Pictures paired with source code

+===+

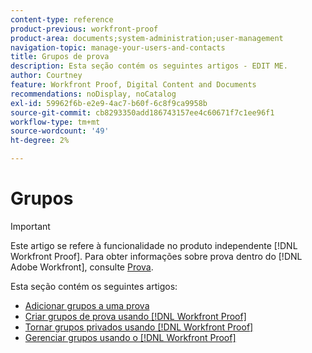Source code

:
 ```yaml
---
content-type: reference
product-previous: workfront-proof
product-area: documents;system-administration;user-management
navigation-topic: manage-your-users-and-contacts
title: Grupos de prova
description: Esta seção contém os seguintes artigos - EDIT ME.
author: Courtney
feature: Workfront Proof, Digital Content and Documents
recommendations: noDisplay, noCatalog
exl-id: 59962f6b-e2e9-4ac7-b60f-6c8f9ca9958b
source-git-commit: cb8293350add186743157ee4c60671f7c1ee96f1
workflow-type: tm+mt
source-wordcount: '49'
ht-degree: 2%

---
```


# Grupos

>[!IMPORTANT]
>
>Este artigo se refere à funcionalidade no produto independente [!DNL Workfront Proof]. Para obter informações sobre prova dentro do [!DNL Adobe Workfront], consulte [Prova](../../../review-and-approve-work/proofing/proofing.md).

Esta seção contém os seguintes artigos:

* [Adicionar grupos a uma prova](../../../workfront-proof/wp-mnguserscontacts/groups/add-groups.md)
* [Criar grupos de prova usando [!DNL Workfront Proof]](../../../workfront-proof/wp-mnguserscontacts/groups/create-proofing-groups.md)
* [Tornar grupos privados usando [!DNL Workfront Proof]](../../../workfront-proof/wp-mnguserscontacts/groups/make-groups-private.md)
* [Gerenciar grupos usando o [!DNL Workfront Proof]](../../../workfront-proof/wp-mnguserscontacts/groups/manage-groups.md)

+===+

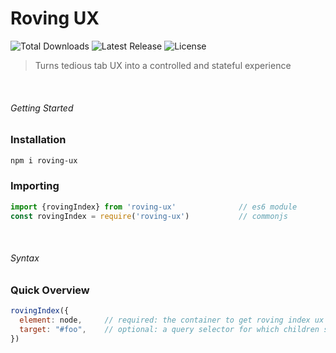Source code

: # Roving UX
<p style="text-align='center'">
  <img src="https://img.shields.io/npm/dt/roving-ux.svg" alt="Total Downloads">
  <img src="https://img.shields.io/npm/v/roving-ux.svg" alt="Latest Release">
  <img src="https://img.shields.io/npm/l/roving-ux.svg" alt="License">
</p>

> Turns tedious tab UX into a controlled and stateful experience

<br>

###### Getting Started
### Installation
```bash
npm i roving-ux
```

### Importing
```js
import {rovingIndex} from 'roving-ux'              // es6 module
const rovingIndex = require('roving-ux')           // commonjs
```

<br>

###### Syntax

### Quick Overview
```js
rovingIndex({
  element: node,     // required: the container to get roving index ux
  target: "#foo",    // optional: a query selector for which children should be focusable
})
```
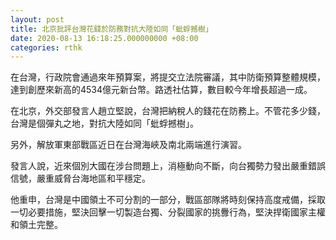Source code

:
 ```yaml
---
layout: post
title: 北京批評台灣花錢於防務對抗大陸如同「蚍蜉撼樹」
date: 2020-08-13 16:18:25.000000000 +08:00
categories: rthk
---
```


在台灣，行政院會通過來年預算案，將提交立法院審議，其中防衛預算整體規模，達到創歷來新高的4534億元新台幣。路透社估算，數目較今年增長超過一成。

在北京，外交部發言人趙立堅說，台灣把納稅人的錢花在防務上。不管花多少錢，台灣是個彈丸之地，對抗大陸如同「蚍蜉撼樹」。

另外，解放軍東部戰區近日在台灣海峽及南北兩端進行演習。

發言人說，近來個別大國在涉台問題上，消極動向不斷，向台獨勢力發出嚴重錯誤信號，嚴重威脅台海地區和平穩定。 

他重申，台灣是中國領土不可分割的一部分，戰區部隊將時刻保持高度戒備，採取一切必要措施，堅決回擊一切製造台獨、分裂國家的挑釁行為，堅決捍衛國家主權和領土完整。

+===+

→ **What you should do**
Task for the records above: copy every line in which the word "prova" occurs.

→ **Expected answer**
title: Grupos de prova
>Este artigo se refere à funcionalidade no produto independente [!DNL Workfront Proof]. Para obter informações sobre prova dentro do [!DNL Adobe Workfront], consulte [Prova](../../../review-and-approve-work/proofing/proofing.md).
* [Adicionar grupos a uma prova](../../../workfront-proof/wp-mnguserscontacts/groups/add-groups.md)
* [Criar grupos de prova usando [!DNL Workfront Proof]](../../../workfront-proof/wp-mnguserscontacts/groups/create-proofing-groups.md)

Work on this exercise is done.